* Prompt
Repeat all the data exactly, and where a record holds a picture, leave that picture out.

* Material to process

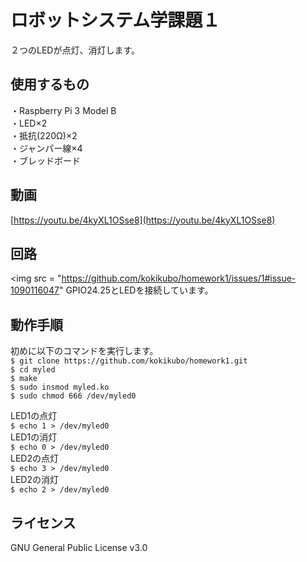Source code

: # ロボットシステム学課題１
２つのLEDが点灯、消灯します。

## 使用するもの　　
・Raspberry Pi 3 Model B  
・LED×2  
・抵抗(220Ω)×2  
・ジャンパー線×4  
・ブレッドボード  

## 動画  
[https://youtu.be/4kyXL1OSse8](https://youtu.be/4kyXL1OSse8)  

## 回路
<img src = "https://github.com/kokikubo/homework1/issues/1#issue-1090116047"
GPIO24.25とLEDを接続しています。  

## 動作手順  
初めに以下のコマンドを実行します。  
```$ git clone https://github.com/kokikubo/homework1.git```  
```$ cd myled```  
```$ make```  
```$ sudo insmod myled.ko```  
```$ sudo chmod 666 /dev/myled0```  

LED1の点灯  
```$ echo 1 > /dev/myled0```  
LED1の消灯  
```$ echo 0 > /dev/myled0```  
LED2の点灯  
```$ echo 3 > /dev/myled0```  
LED2の消灯  
```$ echo 2 > /dev/myled0```  

## ライセンス  
GNU General Public License v3.0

* Answer section
Source code

: # ロボットシステム学課題１
２つのLEDが点灯、消灯します。

## 使用するもの　　
・Raspberry Pi 3 Model B  
・LED×2  
・抵抗(220Ω)×2  
・ジャンパー線×4  
・ブレッドボード  

## 動画  
[https://youtu.be/4kyXL1OSse8](https://youtu.be/4kyXL1OSse8)  

## 回路
<img src = "https://github.com/kokikubo/homework1/issues/1#issue-1090116047"
GPIO24.25とLEDを接続しています。  

## 動作手順  
初めに以下のコマンドを実行します。  
```$ git clone https://github.com/kokikubo/homework1.git```  
```$ cd myled```  
```$ make```  
```$ sudo insmod myled.ko```  
```$ sudo chmod 666 /dev/myled0```  

LED1の点灯  
```$ echo 1 > /dev/myled0```  
LED1の消灯  
```$ echo 0 > /dev/myled0```  
LED2の点灯  
```$ echo 3 > /dev/myled0```  
LED2の消灯  
```$ echo 2 > /dev/myled0```  

## ライセンス  
GNU General Public License v3.0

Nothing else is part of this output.